Daily Press

Can anybody beat Philly?

NFC teams ranked by threat they pose to Eagles’ return to Super Bowl

- By David Murphy

Their biggest challenge might be boredom. A return trip to the NFC championsh­ip game isn’t a matter of “if ” but “against whom.” That’s how far behind everyone else is. If they squint, they might catch a glimpse of Jalen Hurts, A.J. Brown and the Philadelph­ia Eagles as they melt into the horizon.

Might.

Here’s a thought experiment for anybody who is nervous about penciling in the Eagles for another long postseason:

How many AFC teams are better than the second-best team in the NFC? Who in the conference poses as big of a threat to the Eagles as the Chiefs, Bills or Bengals would? How about the Chargers? The Jets? The Jaguars?

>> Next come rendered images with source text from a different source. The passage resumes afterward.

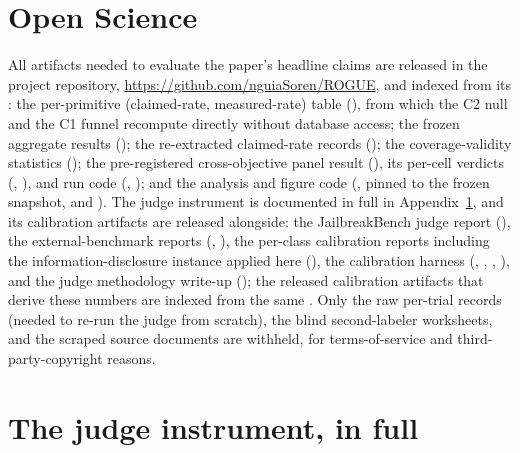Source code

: \documentclass[letterpaper,twocolumn,10pt]{article}
\begin{document}
\section*{Open Science}

{\raggedright
All artifacts needed to evaluate the paper's headline claims are released in the project repository, \url{https://github.com/nguiaSoren/ROGUE}, and indexed from its : the per-primitive (claimed-rate, measured-rate) table (), from which the C2 null and the C1 funnel recompute directly without database access; the frozen aggregate results (); the re-extracted claimed-rate records (); the coverage-validity statistics (); the pre-registered cross-objective panel result (), its per-cell verdicts (, ), and run code (, ); and the analysis and figure code (, pinned to the frozen snapshot, and ). The judge instrument is documented in full in Appendix~\ref{app:judge}, and its calibration artifacts are released alongside: the JailbreakBench judge report (), the external-benchmark reports (, ), the per-class calibration reports including the information-disclosure instance applied here (), the calibration harness (, , , ), and the judge methodology write-up (); the released calibration artifacts that derive these numbers are indexed from the same . Only the raw per-trial records (needed to re-run the judge from scratch), the blind second-labeler worksheets, and the scraped source documents are withheld, for terms-of-service and third-party-copyright reasons.
\par}

\appendix

\section{The judge instrument, in full}
\label{app:judge}
\end{document}
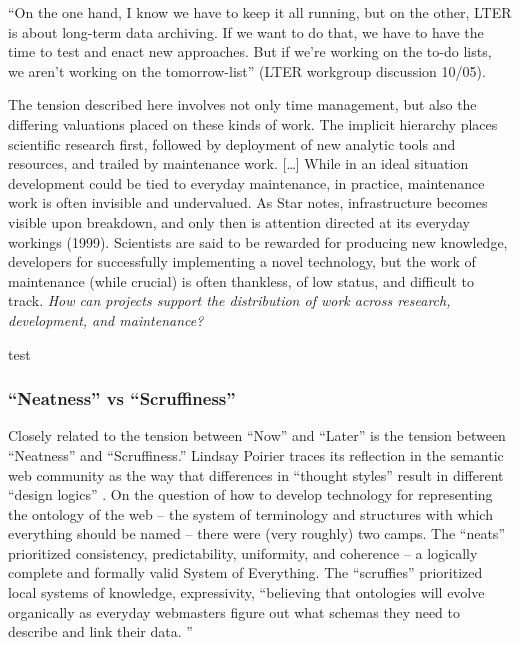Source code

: \documentclass[10pt]{article}
\begin{document}
\begin{multicols}{2}
\begin{leftbar}
``On the one hand, I know we have to keep it all running, but on the
other, LTER is about long-term data archiving. If we want to do that, we
have to have the time to test and enact new approaches. But if we're
working on the to-do lists, we aren't working on the tomorrow-list''
(LTER workgroup discussion 10/05).

The tension described here involves not only time management, but also
the differing valuations placed on these kinds of work. The implicit
hierarchy places scientific research first, followed by deployment of
new analytic tools and resources, and trailed by maintenance work.
{[}\ldots{]} While in an ideal situation development could be tied to
everyday maintenance, in practice, maintenance work is often invisible
and undervalued. As Star notes, infrastructure becomes visible upon
breakdown, and only then is attention directed at its everyday workings
(1999). Scientists are said to be rewarded for producing new knowledge,
developers for successfully implementing a novel technology, but the
work of maintenance (while crucial) is often thankless, of low status,
and difficult to track. \emph{How can projects support the distribution
of work across research, development, and maintenance?} \cite{ribesLongNowTechnology2009} 
\end{leftbar}

\cite{gawerBridgingDifferingPerspectives2014} 

test

\hypertarget{neatness-vs-scruffiness}{%
\subsubsection{``Neatness'' vs
``Scruffiness''}\label{neatness-vs-scruffiness}}

Closely related to the tension between ``Now'' and ``Later'' is the
tension between ``Neatness'' and ``Scruffiness.'' Lindsay Poirier traces
its reflection in the semantic web community as the way that differences
in ``thought styles'' result in different ``design logics'' \cite{poirierTurnScruffyEthnographic2017} . On the question of how to
develop technology for representing the ontology of the web -- the
system of terminology and structures with which everything should be
named -- there were (very roughly) two camps. The ``neats'' prioritized
consistency, predictability, uniformity, and coherence -- a logically
complete and formally valid System of Everything. The ``scruffies''
prioritized local systems of knowledge, expressivity, ``believing that
ontologies will evolve organically as everyday webmasters figure out
what schemas they need to describe and link their data. \cite{poirierTurnScruffyEthnographic2017} ''


\end{multicols}
\end{document}
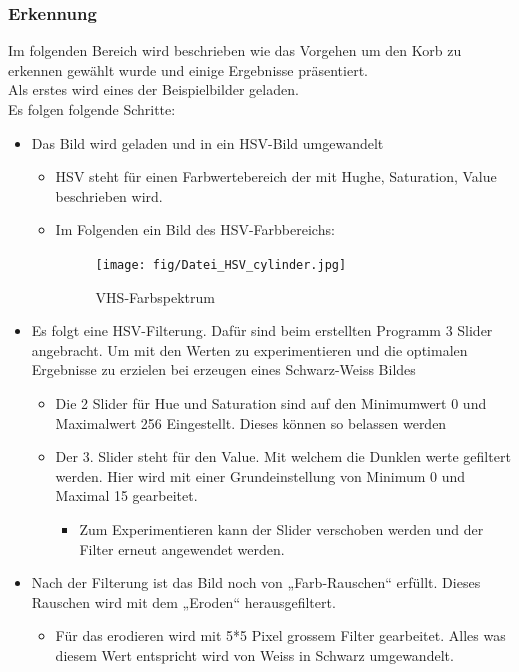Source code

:\subsubsection{Erkennung}
Im folgenden Bereich wird beschrieben wie das Vorgehen um den Korb zu erkennen gewählt wurde und einige Ergebnisse präsentiert.\\
%
Als erstes wird eines der Beispielbilder geladen.\\
%
Es folgen folgende Schritte:\\
%
\begin{itemize}
	\item Das Bild wird geladen und in ein HSV-Bild umgewandelt
	\begin{itemize}
		\item HSV steht für einen Farbwertebereich der mit Hughe, Saturation, Value beschrieben wird.
		\item Im Folgenden ein Bild des HSV-Farbbereichs:\\
		\begin{figure}[h!]
			\centering
			\texttt{[image: fig/Datei\_HSV\_cylinder.jpg]}
			\caption{VHS-Farbspektrum}
			\label{fig:HSV-Farbspektrum}
		\end{figure}
	\end{itemize}
	\item Es folgt eine HSV-Filterung. Dafür sind beim erstellten Programm 3 Slider angebracht. Um mit den Werten zu experimentieren und die optimalen Ergebnisse zu erzielen bei erzeugen eines Schwarz-Weiss Bildes
	\begin{itemize}
		\item Die 2 Slider für Hue und Saturation sind auf den Minimumwert 0 und Maximalwert 256 Eingestellt. Dieses können so belassen werden
		\item Der 3. Slider steht für den Value. Mit welchem die Dunklen werte gefiltert werden. Hier wird mit einer Grundeinstellung von Minimum 0 und Maximal 15 gearbeitet.
		\begin{itemize}
			\item Zum Experimentieren kann der Slider verschoben werden und der Filter erneut angewendet werden.
		\end{itemize}
	\end{itemize}
	\item Nach der Filterung ist das Bild noch von „Farb-Rauschen“ erfüllt. Dieses Rauschen wird mit dem „Eroden“ herausgefiltert.
	\begin{itemize}
		\item Für das erodieren wird mit 5*5 Pixel grossem Filter gearbeitet. Alles was diesem Wert entspricht wird von Weiss in Schwarz umgewandelt.

\end{itemize}
\end{itemize}
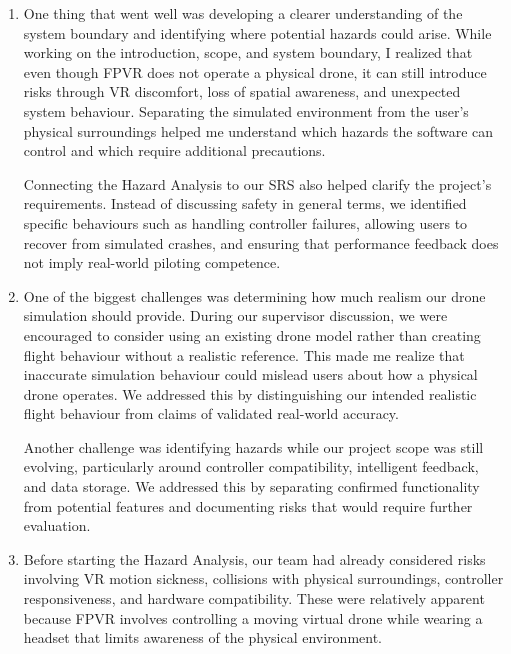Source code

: \documentclass{article}
\begin{document}
\begin{enumerate}

    \item %
    One thing that went well was developing a clearer understanding
    of the system boundary and identifying where potential hazards
    could arise. While working on the introduction, scope, and
    system boundary, I realized that even though FPVR does not
    operate a physical drone, it can still introduce risks through
    VR discomfort, loss of spatial awareness, and unexpected system
    behaviour. Separating the simulated environment from the user's
    physical surroundings helped me understand which hazards the
    software can control and which require additional precautions.

    Connecting the Hazard Analysis to our SRS also helped clarify
    the project's requirements. Instead of discussing safety in
    general terms, we identified specific behaviours such as
    handling controller failures, allowing users to recover from
    simulated crashes, and ensuring that performance feedback
    does not imply real-world piloting competence.


    \item %
    One of the biggest challenges was determining how much realism
    our drone simulation should provide. During our supervisor
    discussion, we were encouraged to consider using an existing
    drone model rather than creating flight behaviour without a
    realistic reference. This made me realize that inaccurate
    simulation behaviour could mislead users about how a physical
    drone operates. We addressed this by distinguishing our
    intended realistic flight behaviour from claims of validated
    real-world accuracy.

    Another challenge was identifying hazards while our project
    scope was still evolving, particularly around controller
    compatibility, intelligent feedback, and data storage.
    We addressed this by separating confirmed functionality
    from potential features and documenting risks that would
    require further evaluation.


    \item %
    Before starting the Hazard Analysis, our team had already
    considered risks involving VR motion sickness, collisions
    with physical surroundings, controller responsiveness,
    and hardware compatibility. These were relatively apparent
    because FPVR involves controlling a moving virtual drone
    while wearing a headset that limits awareness of the
    physical environment.


\end{enumerate}
\end{document}
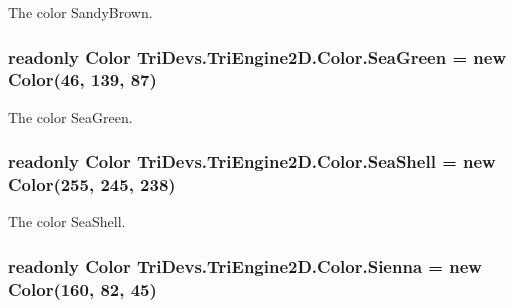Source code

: The color Sandy\-Brown. 

\hypertarget{struct_tri_devs_1_1_tri_engine2_d_1_1_color_abd4d46ec3d7c34147f8eea9d6b4d730b}{
\subsubsection[{Sea\-Green}]{\setlength{\rightskip}{0pt plus 5cm}readonly {\bf Color} Tri\-Devs.\-Tri\-Engine2\-D.\-Color.\-Sea\-Green = new {\bf Color}(46, 139, 87)\hspace{0.3cm}{\ttfamily [static]}}}\label{struct_tri_devs_1_1_tri_engine2_d_1_1_color_abd4d46ec3d7c34147f8eea9d6b4d730b}


The color Sea\-Green. 

\hypertarget{struct_tri_devs_1_1_tri_engine2_d_1_1_color_a66e453bd0453e666d704d6287babdaaf}{
\subsubsection[{Sea\-Shell}]{\setlength{\rightskip}{0pt plus 5cm}readonly {\bf Color} Tri\-Devs.\-Tri\-Engine2\-D.\-Color.\-Sea\-Shell = new {\bf Color}(255, 245, 238)\hspace{0.3cm}{\ttfamily [static]}}}\label{struct_tri_devs_1_1_tri_engine2_d_1_1_color_a66e453bd0453e666d704d6287babdaaf}


The color Sea\-Shell. 

\hypertarget{struct_tri_devs_1_1_tri_engine2_d_1_1_color_a1a0e4c9ae6d838505bcd78aee6244722}{
\subsubsection[{Sienna}]{\setlength{\rightskip}{0pt plus 5cm}readonly {\bf Color} Tri\-Devs.\-Tri\-Engine2\-D.\-Color.\-Sienna = new {\bf Color}(160, 82, 45)\hspace{0.3cm}{\ttfamily [static]}}}\label{struct_tri_devs_1_1_tri_engine2_d_1_1_color_a1a0e4c9ae6d838505bcd78aee6244722}


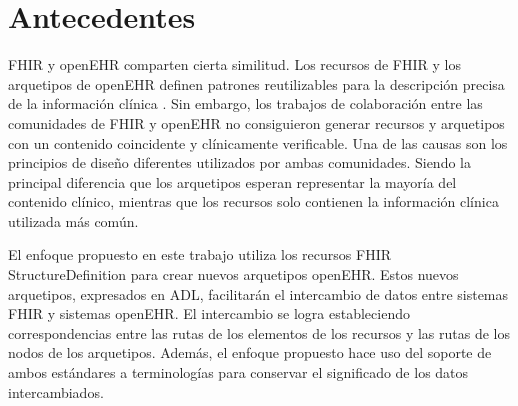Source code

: \section{Antecedentes}





FHIR y openEHR comparten cierta similitud. Los recursos de FHIR y los arquetipos de openEHR definen patrones reutilizables para la descripción precisa de la información clínica \cite{Bosca15}. Sin embargo, los trabajos de colaboración entre las comunidades de FHIR y openEHR \cite{Collaboration} no consiguieron generar recursos y arquetipos con un contenido coincidente y clínicamente verificable. Una de las causas son los principios de diseño diferentes utilizados por ambas comunidades. Siendo la principal diferencia que los arquetipos esperan representar la mayoría del contenido clínico, mientras que los recursos solo contienen la información clínica utilizada más común.

El enfoque propuesto en este trabajo utiliza los recursos FHIR StructureDefinition para crear nuevos arquetipos openEHR. Estos nuevos arquetipos, expresados en ADL, facilitarán el intercambio de datos entre sistemas FHIR y sistemas openEHR. El intercambio se logra estableciendo correspondencias entre las rutas de los elementos de los recursos y las rutas de los nodos de los arquetipos. Además, el enfoque propuesto hace uso del soporte de ambos estándares a terminologías para conservar el significado de los datos intercambiados.
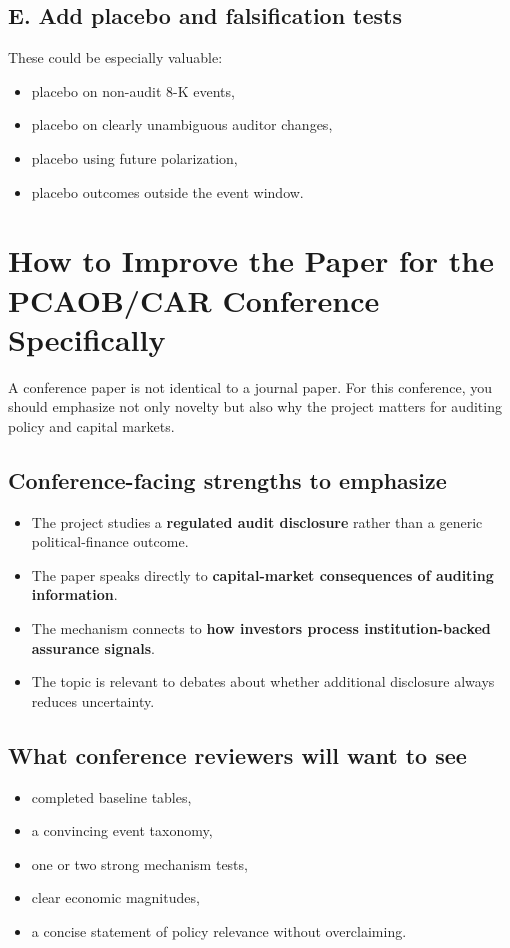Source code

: \documentclass[12pt]{article}
\begin{document}
\subsection{E. Add placebo and falsification tests}
These could be especially valuable:
\begin{itemize}[leftmargin=2em]
    \item placebo on non-audit 8-K events,
    \item placebo on clearly unambiguous auditor changes,
    \item placebo using future polarization,
    \item placebo outcomes outside the event window.
\end{itemize}

\section{How to Improve the Paper for the PCAOB/CAR Conference Specifically}
A conference paper is not identical to a journal paper. For this conference, you should emphasize not only novelty but also why the project matters for auditing policy and capital markets.

\subsection*{Conference-facing strengths to emphasize}
\begin{itemize}[leftmargin=2em]
    \item The project studies a \textbf{regulated audit disclosure} rather than a generic political-finance outcome.
    \item The paper speaks directly to \textbf{capital-market consequences of auditing information}.
    \item The mechanism connects to \textbf{how investors process institution-backed assurance signals}.
    \item The topic is relevant to debates about whether additional disclosure always reduces uncertainty.
\end{itemize}

\subsection*{What conference reviewers will want to see}
\begin{itemize}[leftmargin=2em]
    \item completed baseline tables,
    \item a convincing event taxonomy,
    \item one or two strong mechanism tests,
    \item clear economic magnitudes,
    \item a concise statement of policy relevance without overclaiming.
\end{itemize}
\end{document}
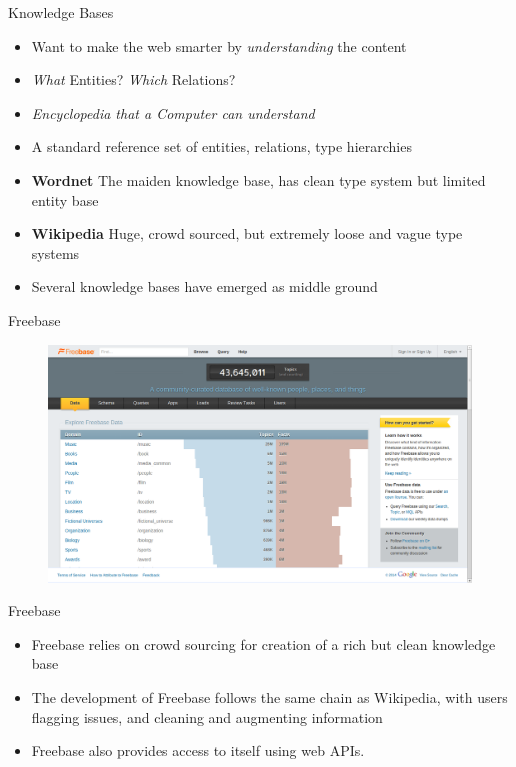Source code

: 
\begin{frame}{Knowledge Bases}
\begin{itemize}
\item Want to make the web smarter by \emph{understanding} the content \medskip
\item \emph{What} Entities? \emph{Which} Relations? \medskip
\item \emph{Encyclopedia that a Computer can understand} \medskip
 \item A standard reference set of entities, relations, type hierarchies \medskip
 \item \textbf{Wordnet}  The maiden knowledge base, has clean type system but limited entity base \medskip
 \item \textbf{Wikipedia} Huge, crowd sourced, but extremely loose and vague type systems \medskip
 \item Several knowledge bases have emerged as  middle ground 
\end{itemize}
\end{frame}

\begin{frame}{Freebase}
\begin{figure}[h]
 \centering
 \includegraphics[bb=0 0 1366 768,scale=0.25]{./freebase.png}
\end{figure}
 
\end{frame}
\begin{frame}{Freebase}
\begin{itemize}
 \item Freebase relies on crowd sourcing for creation of a rich but clean knowledge base \medskip
 \item The development of Freebase follows the same chain as 
Wikipedia, with users flagging issues, and cleaning and augmenting information \medskip
\item Freebase also provides access to itself using web APIs.
\end{itemize}
\end{frame}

The Eagles will have plenty of legitimate questions to answer

when they open training camp this week. Is Nakobe Dean ready for life as a starting middle linebacker?

Is Sean Desai really an

upgrade over Jonathan Gannon? How about those safeties?

None of them sound particular­ly daunting when you consider the margin for error.

Outside of the Eagles, the NFC is a wasteland. The last few years have seen a remarkable brain drain at the quarterbac­k position. Aaron Rodgers, Tom Brady, Drew Brees, Matt Ryan, Russell Wilson — all have left over the last two seasons.

As recently as 2019, the landscape included five of those all-time greats, plus

Cam Newton in Carolina, plus Matthew Stafford in Detroit, plus a couple of former top draft picks who’d both been to Super Bowls in their first three years (Jared Goff, Carson Wentz), as well as the incoming No. 1 overall pick (Kyler Murray).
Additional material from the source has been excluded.